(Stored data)
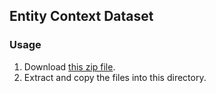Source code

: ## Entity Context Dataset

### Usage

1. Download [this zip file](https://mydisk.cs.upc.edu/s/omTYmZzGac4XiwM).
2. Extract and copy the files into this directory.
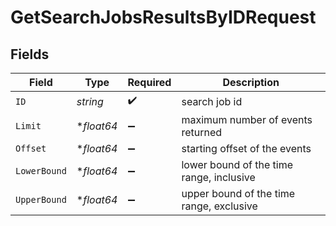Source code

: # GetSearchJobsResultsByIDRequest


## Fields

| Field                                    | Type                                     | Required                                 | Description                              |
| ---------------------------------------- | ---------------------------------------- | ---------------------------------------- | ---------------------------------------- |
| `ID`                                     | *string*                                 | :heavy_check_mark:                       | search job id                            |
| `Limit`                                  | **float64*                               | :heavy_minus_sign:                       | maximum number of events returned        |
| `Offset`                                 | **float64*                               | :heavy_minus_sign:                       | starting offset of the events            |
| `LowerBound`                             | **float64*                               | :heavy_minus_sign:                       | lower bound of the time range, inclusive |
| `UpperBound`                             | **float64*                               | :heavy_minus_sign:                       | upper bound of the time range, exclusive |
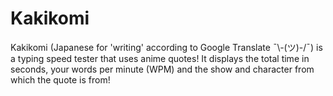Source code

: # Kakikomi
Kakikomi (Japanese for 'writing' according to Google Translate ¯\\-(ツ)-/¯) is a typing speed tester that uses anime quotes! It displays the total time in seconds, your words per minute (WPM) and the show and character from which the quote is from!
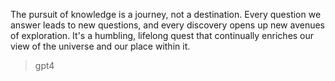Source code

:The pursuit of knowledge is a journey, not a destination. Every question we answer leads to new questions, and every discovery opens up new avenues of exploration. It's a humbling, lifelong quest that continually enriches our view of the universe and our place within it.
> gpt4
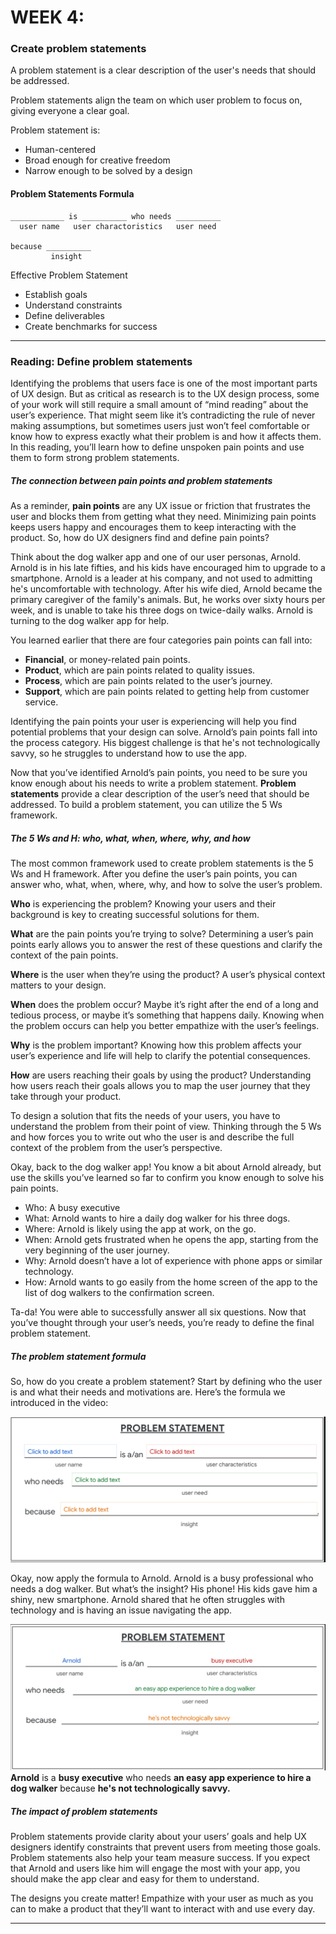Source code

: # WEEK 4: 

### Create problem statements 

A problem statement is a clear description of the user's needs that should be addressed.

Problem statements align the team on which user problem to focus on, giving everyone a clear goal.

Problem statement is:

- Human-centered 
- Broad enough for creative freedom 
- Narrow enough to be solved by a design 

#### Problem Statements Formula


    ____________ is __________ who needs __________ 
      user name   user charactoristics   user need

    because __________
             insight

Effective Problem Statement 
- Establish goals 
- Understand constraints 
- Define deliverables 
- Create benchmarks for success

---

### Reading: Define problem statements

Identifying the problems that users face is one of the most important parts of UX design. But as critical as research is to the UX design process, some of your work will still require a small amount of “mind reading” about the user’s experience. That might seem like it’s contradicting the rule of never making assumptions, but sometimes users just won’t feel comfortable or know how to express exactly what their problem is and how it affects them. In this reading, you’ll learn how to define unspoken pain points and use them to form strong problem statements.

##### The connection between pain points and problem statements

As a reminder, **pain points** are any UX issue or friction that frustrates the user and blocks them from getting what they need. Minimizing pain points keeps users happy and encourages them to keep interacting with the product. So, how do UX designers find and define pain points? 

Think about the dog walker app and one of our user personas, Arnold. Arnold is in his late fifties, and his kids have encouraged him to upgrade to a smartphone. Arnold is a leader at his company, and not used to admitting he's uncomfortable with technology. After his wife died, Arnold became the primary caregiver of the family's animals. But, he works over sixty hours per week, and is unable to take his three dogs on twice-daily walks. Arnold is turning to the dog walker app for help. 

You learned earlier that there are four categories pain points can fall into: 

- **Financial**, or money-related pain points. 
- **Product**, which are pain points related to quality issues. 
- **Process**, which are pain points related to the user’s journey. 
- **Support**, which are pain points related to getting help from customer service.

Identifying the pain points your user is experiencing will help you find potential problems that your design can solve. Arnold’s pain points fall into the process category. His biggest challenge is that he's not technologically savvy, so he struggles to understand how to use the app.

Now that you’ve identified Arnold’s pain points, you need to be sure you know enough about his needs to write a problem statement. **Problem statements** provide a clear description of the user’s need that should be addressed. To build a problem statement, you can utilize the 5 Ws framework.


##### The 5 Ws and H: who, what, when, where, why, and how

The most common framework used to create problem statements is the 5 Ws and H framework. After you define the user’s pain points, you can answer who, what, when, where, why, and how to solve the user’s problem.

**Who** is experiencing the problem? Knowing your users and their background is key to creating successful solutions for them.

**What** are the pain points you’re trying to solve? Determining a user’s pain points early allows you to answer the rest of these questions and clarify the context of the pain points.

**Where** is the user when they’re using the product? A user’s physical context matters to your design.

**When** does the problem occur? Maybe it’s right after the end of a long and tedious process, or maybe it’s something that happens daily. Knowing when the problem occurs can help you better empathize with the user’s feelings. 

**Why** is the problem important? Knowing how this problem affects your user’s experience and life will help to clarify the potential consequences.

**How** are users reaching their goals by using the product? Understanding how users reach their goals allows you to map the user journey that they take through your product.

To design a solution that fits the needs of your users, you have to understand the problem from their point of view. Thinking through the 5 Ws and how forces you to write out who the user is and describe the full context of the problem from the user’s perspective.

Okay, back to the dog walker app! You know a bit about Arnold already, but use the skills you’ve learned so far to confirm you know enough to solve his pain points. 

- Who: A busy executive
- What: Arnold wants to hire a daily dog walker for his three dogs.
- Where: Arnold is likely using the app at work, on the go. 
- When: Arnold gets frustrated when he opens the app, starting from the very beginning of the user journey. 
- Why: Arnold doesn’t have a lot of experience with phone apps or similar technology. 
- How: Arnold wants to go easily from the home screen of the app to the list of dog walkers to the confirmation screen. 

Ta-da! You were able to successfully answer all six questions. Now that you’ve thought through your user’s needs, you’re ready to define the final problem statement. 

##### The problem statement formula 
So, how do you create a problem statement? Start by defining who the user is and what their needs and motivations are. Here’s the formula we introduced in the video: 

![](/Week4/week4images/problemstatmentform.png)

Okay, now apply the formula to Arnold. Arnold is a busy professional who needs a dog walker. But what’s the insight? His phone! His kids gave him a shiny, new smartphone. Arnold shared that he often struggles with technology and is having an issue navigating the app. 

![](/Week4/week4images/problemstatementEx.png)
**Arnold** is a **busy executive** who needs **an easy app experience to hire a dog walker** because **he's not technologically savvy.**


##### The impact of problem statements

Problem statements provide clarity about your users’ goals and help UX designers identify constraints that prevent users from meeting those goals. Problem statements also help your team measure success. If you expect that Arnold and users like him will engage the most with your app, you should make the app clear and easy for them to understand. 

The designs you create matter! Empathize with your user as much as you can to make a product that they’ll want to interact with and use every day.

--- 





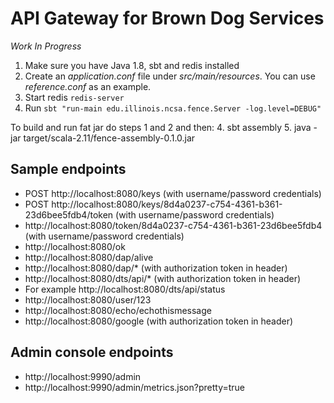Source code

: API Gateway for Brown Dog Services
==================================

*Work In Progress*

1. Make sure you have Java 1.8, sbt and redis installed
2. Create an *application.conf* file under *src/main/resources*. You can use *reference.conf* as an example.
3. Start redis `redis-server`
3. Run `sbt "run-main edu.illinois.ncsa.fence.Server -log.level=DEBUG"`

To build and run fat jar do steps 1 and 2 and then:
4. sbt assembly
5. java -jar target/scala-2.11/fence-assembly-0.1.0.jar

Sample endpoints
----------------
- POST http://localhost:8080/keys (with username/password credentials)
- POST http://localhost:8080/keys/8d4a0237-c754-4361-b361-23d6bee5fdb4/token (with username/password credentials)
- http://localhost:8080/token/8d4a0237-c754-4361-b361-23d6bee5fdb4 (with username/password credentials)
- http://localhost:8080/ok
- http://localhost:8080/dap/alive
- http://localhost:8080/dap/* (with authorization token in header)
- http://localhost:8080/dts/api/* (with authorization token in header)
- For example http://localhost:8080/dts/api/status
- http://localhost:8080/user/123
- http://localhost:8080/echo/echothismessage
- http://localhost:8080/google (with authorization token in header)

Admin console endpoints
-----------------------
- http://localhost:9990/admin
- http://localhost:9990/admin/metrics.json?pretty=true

- REQUIRED WORK
Every line above with the string "learned" in it needs to be copied.

- SOLUTION FOR THIS PROBLEM
You learned earlier that there are four categories pain points can fall into: 
Okay, back to the dog walker app! You know a bit about Arnold already, but use the skills you’ve learned so far to confirm you know enough to solve his pain points. 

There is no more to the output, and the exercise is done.